Of the four contours, (2) to (4) are continuous F0 contours. It should be noted that
(2) excludes both micro-prosody and F0 extraction errors, but (3) and (4) include
both of them.
[0075] As in the conventional art, MSD-HMM learning was conducted for the original. For
(2) to (4), MSD-HMM learning was conducted by adding the continuous F0 contours (and
their deltas and delta-deltas) as the fifth stream, with the weight set to 0. Consequently,
continuous F0 contours result for (2) to (4).
[0076] At the time of speech synthesis, continuous F0 contours are first synthesized by
the continuous F0 contour HMM, and their voiced/unvoiced decision is taken from MSD-HMM.
[0077] In a preference evaluation test, four pairs of F0 contours were selected from the
four F0 contours prepared in the above-described manner, and five participants were
asked to determine which of these generated speech signals was more natural. The participants
were all native Japanese speakers. The four contour pairs were as follows.
[0078]
- (1) Proposed vs. Original
- (2) Proposed vs. Prop + MP
- (3) Proposed vs. Spl + MP
- (4) Proposed + MP vs. Spl + MP.
[0079] Nine sentences, which were not used for learning, were used for evaluation by the
participants. Nine wave file pairs were duplicated, and order of wave files of respective
pairs was swapped. The final 72 (4 x 9 x 2) wave file pairs were provided to the participants
in random order, and the participants were asked to select which is preferable or
no preference.
[0080] The results of evaluation by the participants are as shown in Fig. 8. As is apparent
from Fig. 8, the synthesized speeches using the F0 contour synthesized by the Proposed
method were preferred to those using the observed F0 contours (Proposed vs. Original).

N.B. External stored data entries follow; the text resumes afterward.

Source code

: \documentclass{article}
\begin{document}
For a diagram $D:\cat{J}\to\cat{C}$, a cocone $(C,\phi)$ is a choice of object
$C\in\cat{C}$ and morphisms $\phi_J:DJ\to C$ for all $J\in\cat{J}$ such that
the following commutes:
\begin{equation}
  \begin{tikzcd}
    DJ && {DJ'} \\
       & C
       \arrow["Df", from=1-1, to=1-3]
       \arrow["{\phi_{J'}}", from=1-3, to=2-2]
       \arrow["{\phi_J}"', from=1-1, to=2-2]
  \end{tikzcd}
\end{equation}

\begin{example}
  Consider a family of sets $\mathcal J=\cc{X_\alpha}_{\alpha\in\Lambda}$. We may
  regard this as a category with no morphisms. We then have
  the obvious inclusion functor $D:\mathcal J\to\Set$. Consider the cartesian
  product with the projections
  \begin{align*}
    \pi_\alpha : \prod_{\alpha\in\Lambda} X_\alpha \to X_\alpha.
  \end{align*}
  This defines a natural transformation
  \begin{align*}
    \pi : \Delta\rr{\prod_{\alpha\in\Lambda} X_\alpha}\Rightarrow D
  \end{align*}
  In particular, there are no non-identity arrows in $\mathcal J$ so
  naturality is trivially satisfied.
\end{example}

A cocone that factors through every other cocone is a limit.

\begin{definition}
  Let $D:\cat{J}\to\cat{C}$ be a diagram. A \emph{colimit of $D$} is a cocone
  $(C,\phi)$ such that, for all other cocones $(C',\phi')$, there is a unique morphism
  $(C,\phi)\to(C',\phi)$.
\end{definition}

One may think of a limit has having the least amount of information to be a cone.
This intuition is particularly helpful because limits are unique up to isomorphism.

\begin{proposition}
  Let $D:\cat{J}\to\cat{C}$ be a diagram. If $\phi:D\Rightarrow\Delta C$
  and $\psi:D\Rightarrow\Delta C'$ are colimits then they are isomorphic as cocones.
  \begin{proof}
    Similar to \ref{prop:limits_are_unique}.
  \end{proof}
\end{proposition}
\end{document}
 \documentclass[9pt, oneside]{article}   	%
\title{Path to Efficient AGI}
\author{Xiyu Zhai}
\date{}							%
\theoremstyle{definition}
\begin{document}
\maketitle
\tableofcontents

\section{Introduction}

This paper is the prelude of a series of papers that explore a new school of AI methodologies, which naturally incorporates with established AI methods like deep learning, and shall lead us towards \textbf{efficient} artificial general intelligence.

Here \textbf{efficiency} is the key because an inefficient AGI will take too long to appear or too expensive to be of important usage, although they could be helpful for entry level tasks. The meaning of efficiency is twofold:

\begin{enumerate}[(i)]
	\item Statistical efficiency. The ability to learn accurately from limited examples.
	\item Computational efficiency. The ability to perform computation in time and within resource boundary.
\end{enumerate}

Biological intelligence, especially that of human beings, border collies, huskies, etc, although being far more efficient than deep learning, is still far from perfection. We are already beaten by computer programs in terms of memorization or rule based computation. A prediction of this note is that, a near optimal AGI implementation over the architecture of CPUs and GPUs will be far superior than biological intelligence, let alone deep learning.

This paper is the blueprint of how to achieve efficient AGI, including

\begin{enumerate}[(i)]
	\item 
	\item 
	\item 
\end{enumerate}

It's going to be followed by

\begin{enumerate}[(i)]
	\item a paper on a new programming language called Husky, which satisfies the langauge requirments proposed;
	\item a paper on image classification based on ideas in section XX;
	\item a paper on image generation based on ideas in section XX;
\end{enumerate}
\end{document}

Adding micro-prosody to the Proposed method does not improve speech naturalness (Proposed
vs. Prop + MP). As compared with the synthesized speeches obtained from spline-based
interpolation of continuous F0 contours, the speeches of Proposed method were more
frequently preferred (Proposed vs. Spl + MP). The last two observations were re-confirmed
by the result for Prop + MP vs. Spl + MP.
[Second Embodiment]
[0081] In the first embodiment, the phrase components P and accent components A are represented
by target points, and F0 contour fitting is done by synthesizing these. The idea of
using target points, however, is not limited to the first embodiment. In the second
embodiment, the F0 contours observed in accordance with the method described above
are discomposed to phrase components P, accent components A and micro-prosody components
M, and HMM learning is conducted for time-change contours of each of these. In generating
F0, time-change contours of phrase components P, accent components A and micro-prosody
components M are obtained by using learned HMMs, and further, these are synthesized
to estimate F0 contours.
<Configuration>
[0082] Referring to Fig. 9, a speech synthesizing system 270 in accordance with the present
embodiment includes: a model learning unit 280 conducting HMM learning for speech
synthesis; and a speech synthesizer 282, when a text is input, synthesizing speeches
thereof and outputting as synthesized speech signal 284, using the HMM learned by
model learning unit 280.
[0083] Similar to the model learning unit 80 of conventional speech synthesizing system
70 shown in Fig. 2, model learning unit 280 includes a speech corpus storage device
90, an F0 extracting unit 92 and a spectrum parameter extracting unit 94. It is noted,
however, that in place of HMM learning unit 96 of model learning unit 80, model learning
unit 280 includes: an F0 smoothing unit 290 smoothing and making continuous discontinuous
F0 contours 93 output from F0 extracting unit 92, and outputting a continuous F0 contour
291; and an F0 separating unit 292, separating the continuous F0 contour output from
F0 smoothing unit 290 to phrase components P, accent components A and micro-prosody
components M, generating time-change contours of each component and outputting these
together with discontinuous F0 contours 93 having voiced/ unvoiced information. Model
learning unit 280 further includes a HMM learning unit 294 conducting statistical
learning of HMM, based on phoneme context labels corresponding to training data vector
293 read from speech corpus storage device 90, using multi-stream type HMM training
data vector 293 (40 mel-cepstrum parameters including 0-th order, above-mentioned
time-change contours of three components of F0, and deltas and delta-deltas of these)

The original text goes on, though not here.